Let's see which free resources are readily available. And then let's have a closer look at Shakespeare's Hamlet (to pretent we are literature freaks). 

In [6]:
print(nltk.corpus.gutenberg.fileids())
hamlet = nltk.corpus.gutenberg.words('shakespeare-hamlet.txt')
print(len(hamlet))

['austen-emma.txt', 'austen-persuasion.txt', 'austen-sense.txt', 'bible-kjv.txt', 'blake-poems.txt', 'bryant-stories.txt', 'burgess-busterbrown.txt', 'carroll-alice.txt', 'chesterton-ball.txt', 'chesterton-brown.txt', 'chesterton-thursday.txt', 'edgeworth-parents.txt', 'melville-moby_dick.txt', 'milton-paradise.txt', 'shakespeare-caesar.txt', 'shakespeare-hamlet.txt', 'shakespeare-macbeth.txt', 'whitman-leaves.txt']
37360


## Regular Expressions
So Shakespeare used 37360 words to write Hamlet.
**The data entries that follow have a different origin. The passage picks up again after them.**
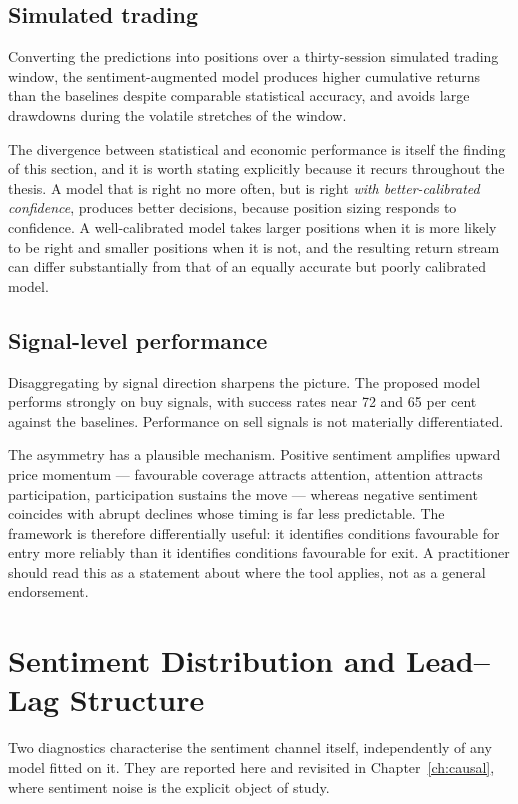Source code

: \subsection{Simulated trading}

Converting the predictions into positions over a thirty-session simulated trading window, the
sentiment-augmented model produces higher cumulative returns than the baselines despite
comparable statistical accuracy, and avoids large drawdowns during the volatile stretches of the
window.

The divergence between statistical and economic performance is itself the finding of this section,
and it is worth stating explicitly because it recurs throughout the thesis. A model that is right
no more often, but is right \emph{with better-calibrated confidence}, produces better decisions,
because position sizing responds to confidence. A well-calibrated model takes larger positions
when it is more likely to be right and smaller positions when it is not, and the resulting return
stream can differ substantially from that of an equally accurate but poorly calibrated model.

\subsection{Signal-level performance}

Disaggregating by signal direction sharpens the picture. The proposed model performs strongly on
buy signals, with success rates near 72 and 65 per cent against the baselines. Performance on sell
signals is not materially differentiated.

The asymmetry has a plausible mechanism. Positive sentiment amplifies upward price momentum ---
favourable coverage attracts attention, attention attracts participation, participation sustains
the move --- whereas negative sentiment coincides with abrupt declines whose timing is far less
predictable. The framework is therefore differentially useful: it identifies conditions favourable
for entry more reliably than it identifies conditions favourable for exit. A practitioner should
read this as a statement about where the tool applies, not as a general endorsement.

\section{Sentiment Distribution and Lead--Lag Structure}
\label{sec:llm-distribution}

Two diagnostics characterise the sentiment channel itself, independently of any model fitted on
it. They are reported here and revisited in Chapter~\ref{ch:causal}, where sentiment noise is the
explicit object of study.

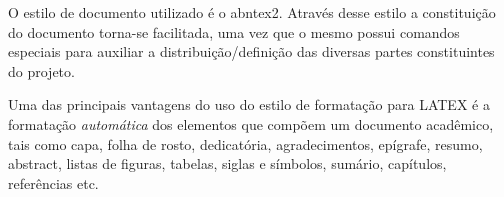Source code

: O estilo de documento utilizado é o {\ttfamily abntex2}. Através desse estilo a constituição do documento torna-se facilitada, uma vez que o mesmo possui comandos especiais para auxiliar a distribuição/definição das diversas partes constituintes do projeto. 


Uma das principais vantagens do uso do estilo de formatação para LATEX é a formatação \textit{automática} dos elementos que compõem um documento acadêmico, tais como capa, folha de rosto, dedicatória, agradecimentos, epígrafe, resumo, abstract, listas de figuras, tabelas, siglas e símbolos, sumário, capítulos, referências etc.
Let's investigate which patterns we find there. 

* In which word does the character sequence "wre" occur?

In [7]:
[w for w in hamlet if re.search('wre', w)]

['wretch',
 'wretch',
 'wretched',
 'powres',
 'Powres',
 'wretched',
 'wretched',
 'showres',
 'wretch',
 'wretched']

* And which of them actually start with "wre"?

In [8]:
[w for w in hamlet if re.search('^wre', w)]

['wretch', 'wretch', 'wretched', 'wretched', 'wretched', 'wretch', 'wretched']
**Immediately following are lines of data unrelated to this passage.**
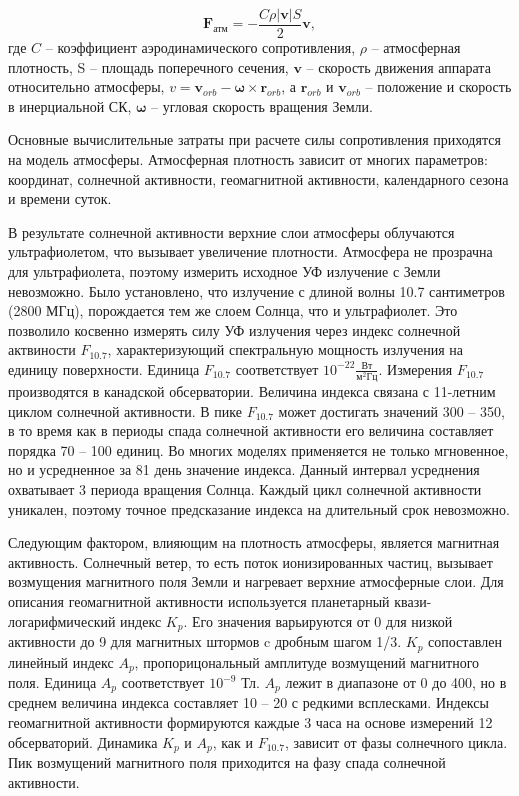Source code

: \begin{equation*}
    \mathbf{F}_{\text{атм}} = - \frac{C \rho |\mathbf{v}| S}{2} \mathbf{v},
\end{equation*}
где $C$ -- коэффициент аэродинамического сопротивления, $\rho$ -- атмосферная плотность, 
S -- площадь поперечного сечения, 
$\mathbf{v}$ -- скорость движения аппарата относительно атмосферы, 
$v = \mathbf{v}_{orb} - \mathbf{\omega} \times \mathbf{r}_{orb}$, а
$\mathbf{r}_{orb}$ и $\mathbf{v}_{orb}$  -- положение и скорость в инерциальной СК,
$\mathbf{\omega}$ -- угловая скорость вращения Земли.

Основные вычислительные затраты при расчете силы сопротивления приходятся на модель атмосферы.
Атмосферная плотность зависит от многих параметров: координат, солнечной активности,
геомагнитной активности, календарного сезона и времени суток.

В результате солнечной активности верхние слои атмосферы облучаются ультрафиолетом,
что вызывает увеличение плотности. Атмосфера не прозрачна для ультрафиолета,
поэтому измерить исходное УФ излучение с Земли невозможно. Было установлено, что
излучение с длиной волны 10.7 сантиметров (2800 МГц), порождается тем же слоем Солнца, что и
ультрафиолет. Это позволило косвенно измерять силу УФ излучения через индекс
солнечной актвиности $F_{10.7}$, характеризующий спектральную мощность излучения на единицу поверхности. Единица $F_{10.7}$ соответствует
$10^{-22} \frac{\text{Вт}}{\text{м}^2 \text{Гц}}$. 
Измерения $F_{10.7}$ производятся в канадской обсерватории. 
Величина индекса связана с 11-летним циклом солнечной активности. 
В пике $F_{10.7}$ может достигать значений 300 -- 350, в то время как в периоды спада
солнечной активности его величина составляет порядка 70 -- 100 единиц. 
Во многих моделях применяется не только мгновенное, но и усредненное за 81 день значение индекса.
Данный интервал усреднения охватывает 3 периода вращения Солнца. 
Каждый цикл солнечной активности уникален, 
поэтому точное предсказание индекса на длительный срок невозможно.

Следующим фактором, влияющим на плотность атмосферы, является магнитная активность.
Солнечный ветер, то есть поток ионизированных частиц, 
вызывает возмущения магнитного поля Земли и нагревает верхние атмосферные слои.
Для описания геомагнитной активности используется планетарный квази-логарифмический индекс $K_p$.
Его значения варьируются от 0 для низкой активности до 9 для магнитных штормов c дробным шагом 1/3. 
$K_p$ сопоставлен линейный индекс $A_p$, пропорицональный амплитуде возмущений магнитного поля.
Единица $A_p$ соответствует $10^{-9}$ Тл. $A_p$ лежит в диапазоне от 0 до 400, но в среднем величина индекса составляет 10 -- 20 с редкими всплесками.
Индексы геомагнитной активности формируются каждые 3 часа на основе измерений 12 обсерваторий.
Динамика $K_p$ и $A_p$, как и $F_{10.7}$, зависит от фазы солнечного цикла.
Пик возмущений магнитного поля приходится на фазу спада солнечной активности.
* Find all words that start with "T" or "t", end with "r" and have exactly 3 other characters in the middle. To implement the "T" or "t" we use a character class specified by the brackets `[]`. `[Tt]`matches either "T" or "t". 
For macthing any character (no whitespace) we could use the character class `[a-zA-Z]`, but using the abbreviation `\D`is much more convenient. Further predefined character classes are:
  * `\d` Matches any decimal digit
  * `\D` Matches any non-digit character
  * `\s` Matches any whitespace character (this could be line endings, blanks or tabs). This is tricky, because some of them are not visible if you look at the text with a text editor.

In [9]:
[w for w in hamlet if re.search('^[Tt]\w{5,5}r$', w)]

['Thunder',
 'truster',
 'thither',
 'Thunder',
 'Theater',
 'thicker',
 'thither',
 'thether']

* Did Shakespeare use any numbers (written as digits?) For macthing all the digits, we could similarly use `[0123456789]` or `[0-9]`, but using the abbreviation `\d`is much more convenient.  

In [71]:
[w for w in hamlet if re.search('\d', w)]
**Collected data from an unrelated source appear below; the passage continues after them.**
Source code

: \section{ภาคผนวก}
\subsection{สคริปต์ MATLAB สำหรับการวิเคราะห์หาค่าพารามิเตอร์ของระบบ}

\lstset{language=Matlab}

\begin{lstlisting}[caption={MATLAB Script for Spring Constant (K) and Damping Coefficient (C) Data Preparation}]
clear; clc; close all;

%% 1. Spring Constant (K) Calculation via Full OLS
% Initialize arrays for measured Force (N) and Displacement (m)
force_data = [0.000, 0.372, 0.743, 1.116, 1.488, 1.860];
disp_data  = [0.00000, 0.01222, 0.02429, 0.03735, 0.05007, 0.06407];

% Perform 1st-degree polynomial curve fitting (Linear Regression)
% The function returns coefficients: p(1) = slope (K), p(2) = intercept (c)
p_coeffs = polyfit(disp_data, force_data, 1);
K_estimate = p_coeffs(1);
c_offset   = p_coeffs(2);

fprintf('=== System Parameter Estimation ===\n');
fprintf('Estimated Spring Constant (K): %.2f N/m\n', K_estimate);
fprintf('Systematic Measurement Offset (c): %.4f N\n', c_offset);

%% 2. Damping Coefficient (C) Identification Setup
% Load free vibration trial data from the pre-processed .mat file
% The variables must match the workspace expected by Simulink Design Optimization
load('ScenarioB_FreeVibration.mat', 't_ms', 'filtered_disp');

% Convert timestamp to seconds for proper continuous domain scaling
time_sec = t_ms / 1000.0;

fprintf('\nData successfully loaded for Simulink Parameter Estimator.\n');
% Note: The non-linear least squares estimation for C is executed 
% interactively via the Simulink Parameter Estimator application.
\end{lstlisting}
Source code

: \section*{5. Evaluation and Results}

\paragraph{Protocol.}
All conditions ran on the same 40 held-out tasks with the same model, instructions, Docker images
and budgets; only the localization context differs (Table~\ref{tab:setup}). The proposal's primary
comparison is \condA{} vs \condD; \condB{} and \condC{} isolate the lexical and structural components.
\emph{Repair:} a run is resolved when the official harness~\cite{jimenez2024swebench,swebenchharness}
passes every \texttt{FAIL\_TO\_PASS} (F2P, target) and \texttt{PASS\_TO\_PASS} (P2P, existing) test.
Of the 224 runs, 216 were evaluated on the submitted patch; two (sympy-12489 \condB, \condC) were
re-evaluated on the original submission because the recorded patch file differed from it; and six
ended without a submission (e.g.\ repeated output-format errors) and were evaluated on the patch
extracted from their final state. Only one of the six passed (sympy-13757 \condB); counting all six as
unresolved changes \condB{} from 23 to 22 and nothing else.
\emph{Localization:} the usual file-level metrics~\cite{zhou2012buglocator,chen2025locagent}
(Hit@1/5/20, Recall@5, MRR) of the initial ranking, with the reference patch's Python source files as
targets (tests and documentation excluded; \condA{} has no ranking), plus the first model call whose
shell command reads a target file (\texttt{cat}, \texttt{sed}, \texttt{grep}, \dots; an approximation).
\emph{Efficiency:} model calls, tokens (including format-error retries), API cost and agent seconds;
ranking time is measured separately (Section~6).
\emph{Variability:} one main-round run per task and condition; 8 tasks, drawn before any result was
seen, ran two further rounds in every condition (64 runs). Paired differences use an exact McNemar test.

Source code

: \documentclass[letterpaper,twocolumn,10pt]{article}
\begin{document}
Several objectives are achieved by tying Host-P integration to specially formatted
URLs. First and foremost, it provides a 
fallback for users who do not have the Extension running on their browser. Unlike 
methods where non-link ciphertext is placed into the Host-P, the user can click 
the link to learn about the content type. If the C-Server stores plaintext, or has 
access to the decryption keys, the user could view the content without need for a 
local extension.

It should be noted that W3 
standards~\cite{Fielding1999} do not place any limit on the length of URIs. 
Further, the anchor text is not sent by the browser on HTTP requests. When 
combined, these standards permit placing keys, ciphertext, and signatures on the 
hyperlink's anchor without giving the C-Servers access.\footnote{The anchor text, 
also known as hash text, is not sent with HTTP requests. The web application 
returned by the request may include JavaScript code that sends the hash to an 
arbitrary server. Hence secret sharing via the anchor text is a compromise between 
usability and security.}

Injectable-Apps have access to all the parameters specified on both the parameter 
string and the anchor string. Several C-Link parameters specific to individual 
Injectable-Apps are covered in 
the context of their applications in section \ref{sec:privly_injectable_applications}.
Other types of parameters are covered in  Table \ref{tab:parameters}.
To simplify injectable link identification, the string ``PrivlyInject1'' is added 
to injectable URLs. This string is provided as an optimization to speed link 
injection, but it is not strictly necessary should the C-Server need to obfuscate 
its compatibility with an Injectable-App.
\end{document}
['1599', '1', '1', '1', '1']

* And is there something that starts with z and ends with g?

In [72]:
[w for w in hamlet if re.search('^z.*g$', w)]

[]

In the last example we can not be sure whether there is definitely nothing or whether we got the regular expression wrong. To find out which one is the case, create a string you know should match and test your expression there.

In [81]:
[w for w in ["zarhhg","zhang","zg","42"] if re.search('^z.*g$', w)]


['zarhhg', 'zhang', 'zg']

That's all for the short introduction. See [the documentation of the re library](https://docs.python.org/2/library/re.html) for more examples on regular expressions.

In [140]:
# Create one ore more regular expressions to extract 
# i) all URLs and 
# ii) all keyboard shortcuts (e.g.CRTL+A) from the firefox discussion forums.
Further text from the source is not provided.